* [Problem requirements]: Within the listing below, show every line that contains the word "experiments".

* [Supplied records]:

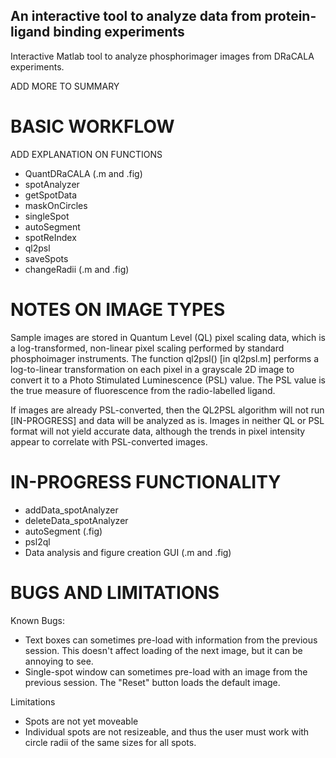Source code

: ## An interactive tool to analyze data from protein-ligand binding experiments 
Interactive Matlab tool to analyze phosphorimager images from DRaCALA experiments.

ADD MORE TO SUMMARY

# BASIC WORKFLOW

ADD EXPLANATION ON FUNCTIONS
- QuantDRaCALA (.m and .fig)
- spotAnalyzer 
- getSpotData
- maskOnCircles
- singleSpot
- autoSegment
- spotReIndex
- ql2psl
- saveSpots
- changeRadii (.m and .fig)


# NOTES ON IMAGE TYPES 
Sample images are stored in Quantum Level (QL) pixel scaling data, which is a log-transformed, non-linear pixel scaling performed by standard phosphoimager instruments. The function ql2psl() [in ql2psl.m] performs a log-to-linear transformation on each pixel in a grayscale 2D image to convert it to a Photo Stimulated Luminescence (PSL) value. The PSL value is the true measure of fluorescence from the radio-labelled ligand.

If images are already PSL-converted, then the QL2PSL algorithm will not run [IN-PROGRESS] and data will be analyzed as is. Images in neither QL or PSL format will not yield accurate data, although the trends in pixel intensity appear to correlate with PSL-converted images.  


# IN-PROGRESS FUNCTIONALITY
- addData_spotAnalyzer
- deleteData_spotAnalyzer
- autoSegment (.fig)
- psl2ql
- Data analysis and figure creation GUI (.m and .fig)

# BUGS AND LIMITATIONS 
Known Bugs:
- Text boxes can sometimes pre-load with information from the previous session. This doesn't affect loading of the next image, but it can be annoying to see.
- Single-spot window can sometimes pre-load with an image from the previous session. The "Reset" button loads the default image. 

Limitations
- Spots are not yet moveable
- Individual spots are not resizeable, and thus the user must work with circle radii of the same sizes for all spots.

* [Written answer]:
: ## An interactive tool to analyze data from protein-ligand binding experiments 
Interactive Matlab tool to analyze phosphorimager images from DRaCALA experiments.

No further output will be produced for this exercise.